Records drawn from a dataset
____

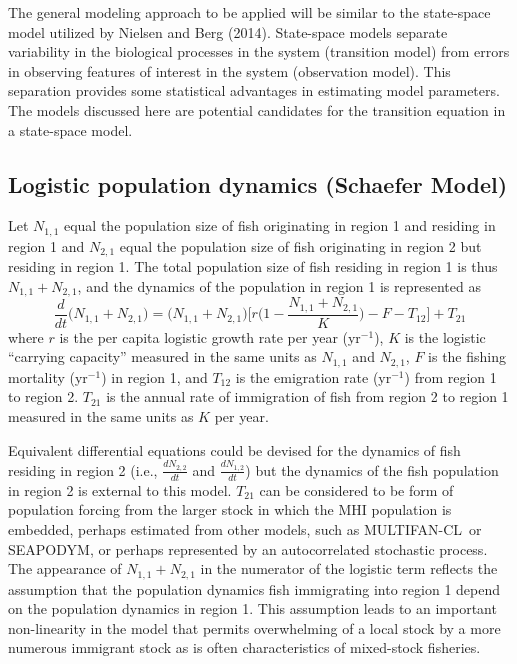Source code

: \documentclass[12pt,letterpaper]{article}
\newcommand\SD{SEAPODYM}
\newcommand\MFCL{MULTIFAN-CL}
\newcommand\None{{N_{1,1}}}
\newcommand\Ntwo{{N_{2,1}}}
\newcommand\Nsum{{N_{1,1}+N_{2,1}}}
\newcommand\peryr{yr$^{-1}$}
\begin{document}
The general modeling approach to be applied will be similar to the
state-space model utilized by Nielsen and Berg (2014). 
State-space models separate variability in the biological
processes in the system (transition model)
 from errors in observing features of interest
in the system (observation model). 
This separation provides some statistical advantages in
estimating model parameters. The models discussed here are potential
candidates for the transition equation in a state-space model.

\subsection*{Logistic population dynamics (Schaefer Model)}
Let $\None$ equal the population size of fish originating in region 1
and residing in region 1
and $\Ntwo$ equal the population size of fish originating in region 2
but residing in region 1.
The total population size of fish residing in region 1 is thus
$\Nsum$, and the dynamics of the population in region 1 is represented as
\begin{equation}
\frac{d}{dt}\big(\Nsum\big)=\big(\Nsum\big)\Big[r\Big(1-\frac{\Nsum}{K}\Big) -F - T_{12}\Big] + T_{21}
\label{eqn:basic}
\end{equation}
where $r$ is the per capita logistic growth rate per year (\peryr), $K$ is the
logistic ``carrying capacity'' measured in the same units as $\None$
and $\Ntwo$, $F$ is the fishing mortality (\peryr) in region 1, and $T_{12}$
is the emigration rate (\peryr) from region 1 to region 2. $T_{21}$
is the annual rate of immigration of fish from region 2 to region 1
measured in the same units as $K$ per year.

Equivalent differential equations could be devised for the dynamics of
fish residing in region 2 (i.e., $\frac{dN_{2,2}}{dt}$ and
$\frac{dN_{1,2}}{dt}$) but 
the dynamics of the fish population in region 2 is external to this
model. $T_{21}$ can be considered to be form of population forcing
from the larger stock in which the MHI population is embedded, perhaps
estimated from other models, such as \MFCL\ or \SD, or perhaps
represented by an
autocorrelated stochastic process. The appearance of
$\Nsum$ in the numerator of the logistic term reflects the assumption
that the population dynamics fish immigrating into region 1 depend on
the population dynamics in region 1. This assumption leads to an
important non-linearity in the model that permits overwhelming of a
local stock by a more numerous immigrant stock as is often characteristics of
mixed-stock fisheries.
\end{document}

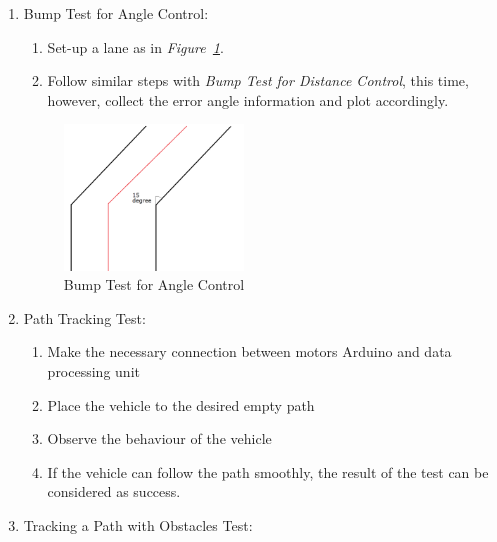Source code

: \documentclass[a4paper,12pt]{article}
\begin{document}
\begin{enumerate}
\begin{enumerate}
\item Bump Test for Angle Control: \label{test:c}	

\begin{enumerate}

\item Set-up a lane as in \textit{Figure~\ref{fig:bump-ang}}.

\item Follow similar steps with \textit{Bump Test for Distance Control}, this time, however, collect the error angle information and plot accordingly.


\end{enumerate}


\begin{figure}[h]

\includegraphics[width=0.45\textwidth,center]{images/bump_test_ang}

\caption{Bump Test for Angle Control \label{fig:bump-ang} }

\end{figure}		


\item Path Tracking Test: \label{test:d}	

\begin{enumerate}

\item Make the necessary connection between motors Arduino and data processing unit  

\item Place the vehicle to the desired empty path   

\item Observe the behaviour of the vehicle  

\item If the vehicle can follow the path smoothly, the result of the test can be considered as success.  

\end{enumerate}



\item Tracking a Path with Obstacles Test:	\label{test:e}	


\end{enumerate}
\end{enumerate}
\end{document}
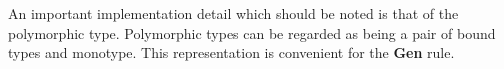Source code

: \documentclass[11pt,oneside,a4paper]{report}
\begin{document}
An important implementation detail which should be noted is that of the polymorphic type.
Polymorphic types can be regarded as being a pair of bound types and monotype.
This representation is convenient for the \textbf{Gen} rule.
\end{document}
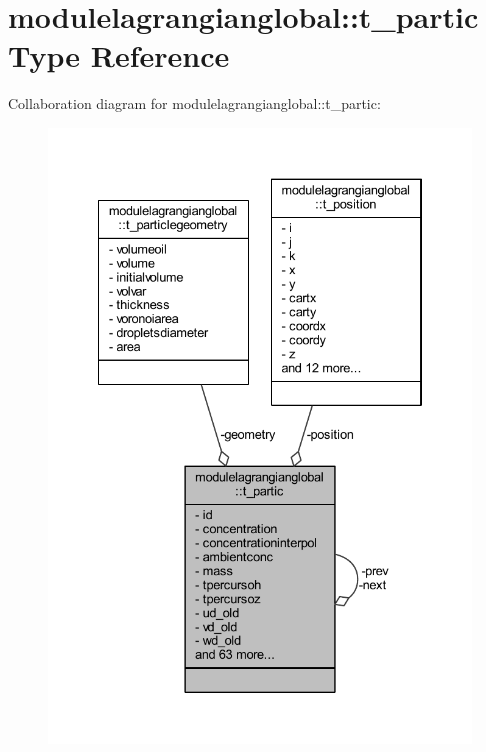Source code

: \hypertarget{structmodulelagrangianglobal_1_1t__partic}{}\section{modulelagrangianglobal\+:\+:t\+\_\+partic Type Reference}
\label{structmodulelagrangianglobal_1_1t__partic}


Collaboration diagram for modulelagrangianglobal\+:\+:t\+\_\+partic\+:\nopagebreak
\begin{figure}[H]
\begin{center}
\leavevmode
\includegraphics[width=334pt]{structmodulelagrangianglobal_1_1t__partic__coll__graph}
\end{center}
\end{figure}
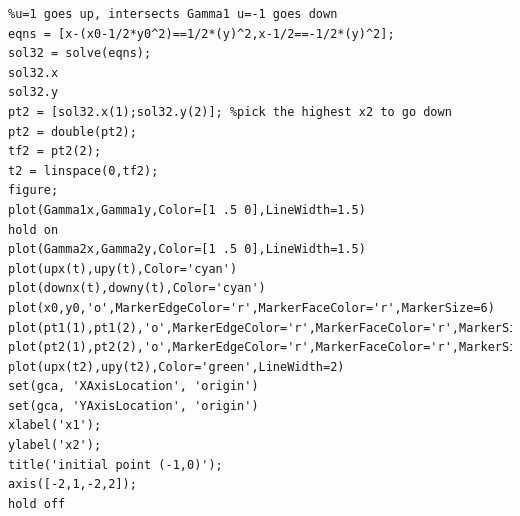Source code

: \documentclass[12pt]{article}
\begin{document}
\begin{lstlisting}
%u=1 goes up, intersects Gamma1 u=-1 goes down
eqns = [x-(x0-1/2*y0^2)==1/2*(y)^2,x-1/2==-1/2*(y)^2];
sol32 = solve(eqns);
sol32.x
sol32.y
pt2 = [sol32.x(1);sol32.y(2)]; %pick the highest x2 to go down
pt2 = double(pt2);
tf2 = pt2(2);
t2 = linspace(0,tf2);
figure;
plot(Gamma1x,Gamma1y,Color=[1 .5 0],LineWidth=1.5)
hold on
plot(Gamma2x,Gamma2y,Color=[1 .5 0],LineWidth=1.5)
plot(upx(t),upy(t),Color='cyan')
plot(downx(t),downy(t),Color='cyan')
plot(x0,y0,'o',MarkerEdgeColor='r',MarkerFaceColor='r',MarkerSize=6)
plot(pt1(1),pt1(2),'o',MarkerEdgeColor='r',MarkerFaceColor='r',MarkerSize=3)
plot(pt2(1),pt2(2),'o',MarkerEdgeColor='r',MarkerFaceColor='r',MarkerSize=3)
plot(upx(t2),upy(t2),Color='green',LineWidth=2)
set(gca, 'XAxisLocation', 'origin')
set(gca, 'YAxisLocation', 'origin')
xlabel('x1');
ylabel('x2');
title('initial point (-1,0)');
axis([-2,1,-2,2]);
hold off
\end{lstlisting}
\end{document}

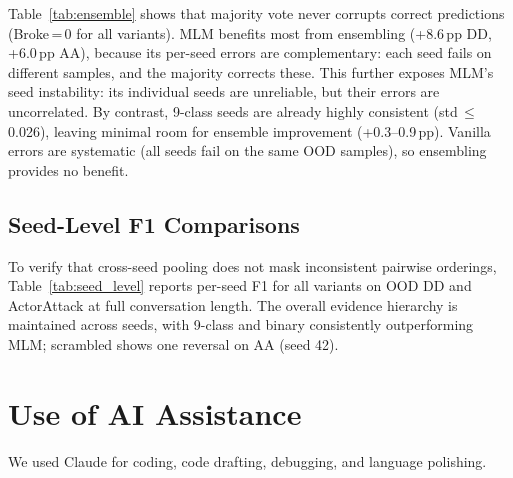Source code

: Table~\ref{tab:ensemble} shows that majority vote never corrupts correct predictions (Broke\,=\,0 for all variants). MLM benefits most from ensembling (+8.6\,pp DD, +6.0\,pp AA), because its per-seed errors are complementary: each seed fails on different samples, and the majority corrects these. This further exposes MLM's seed instability: its individual seeds are unreliable, but their errors are uncorrelated. By contrast, 9-class seeds are already highly consistent (std\,$\leq$\,0.026), leaving minimal room for ensemble improvement (+0.3--0.9\,pp). Vanilla errors are systematic (all seeds fail on the same OOD samples), so ensembling provides no benefit.

\subsection{Seed-Level F1 Comparisons}
\label{app:seed_level}

To verify that cross-seed pooling does not mask inconsistent pairwise orderings, Table~\ref{tab:seed_level} reports per-seed F1 for all variants on OOD DD and ActorAttack at full conversation length. The overall evidence hierarchy is maintained across seeds, with 9-class and binary consistently outperforming MLM; scrambled shows one reversal on AA (seed 42).

\begin{table}[h]
\centering
\small
\caption{Per-seed F1 on OOD Full for key variants (seeds 42, 123, 456). The relative ordering is consistent across seeds.}
\label{tab:seed_level}
\end{table}

\section*{Use of AI Assistance}
We used Claude for coding, code drafting, debugging, and language polishing.
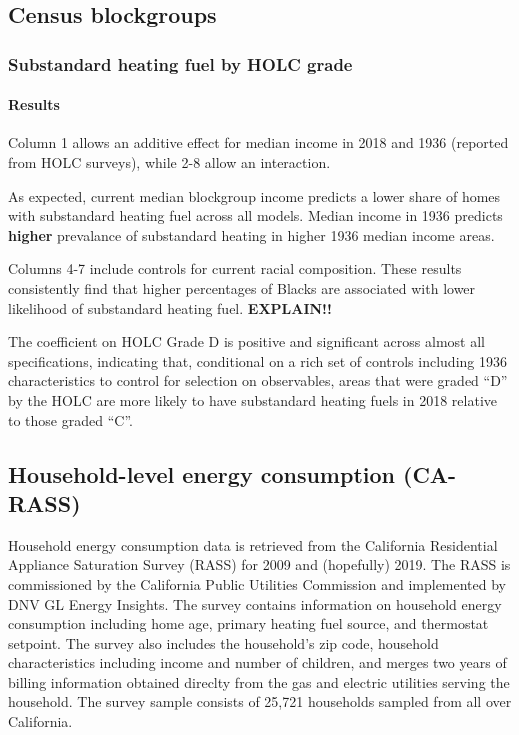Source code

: \documentclass[
]{article}
\begin{document}
\hypertarget{census-blockgroups}{%
\subsection{Census blockgroups}\label{census-blockgroups}}

\hypertarget{substandard-heating-fuel-by-holc-grade}{%
\subsubsection{Substandard heating fuel by HOLC grade}\label{substandard-heating-fuel-by-holc-grade}}

\hypertarget{results}{%
\paragraph{Results}\label{results}}

Column 1 allows an additive effect for median income in 2018 and 1936 (reported from HOLC surveys), while 2-8 allow an interaction.

As expected, current median blockgroup income predicts a lower share of homes with substandard heating fuel across all models.
Median income in 1936 predicts \textbf{higher} prevalance of substandard heating in higher 1936 median income areas.

Columns 4-7 include controls for current racial composition.
These results consistently find that higher percentages of Blacks are associated with lower likelihood of substandard heating fuel. \textbf{EXPLAIN!!}

The coefficient on HOLC Grade D is positive and significant across almost all specifications, indicating that, conditional on a rich set of controls
including 1936 characteristics to control for selection on observables, areas that were graded ``D'' by the HOLC are more likely to have substandard
heating fuels in 2018 relative to those graded ``C''.

\hypertarget{household-level-energy-consumption-ca-rass}{%
\subsection{Household-level energy consumption (CA-RASS)}\label{household-level-energy-consumption-ca-rass}}

Household energy consumption data is retrieved from the California Residential Appliance Saturation Survey (RASS) for 2009 and (hopefully) 2019. The RASS
is commissioned by the California Public Utilities Commission and implemented by DNV GL Energy Insights. The survey contains information on household
energy consumption including home age, primary heating fuel source, and thermostat setpoint. The survey also includes the household's zip code,
household characteristics including income and number of children, and merges two years of billing information obtained direclty from the gas and electric
utilities serving the household. The survey sample consists of 25,721 households sampled from all over California.
\end{document}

____

Above are several records. Count the lines among them that contain "controls" and give only the total.

**TASK RESPONSE:** 2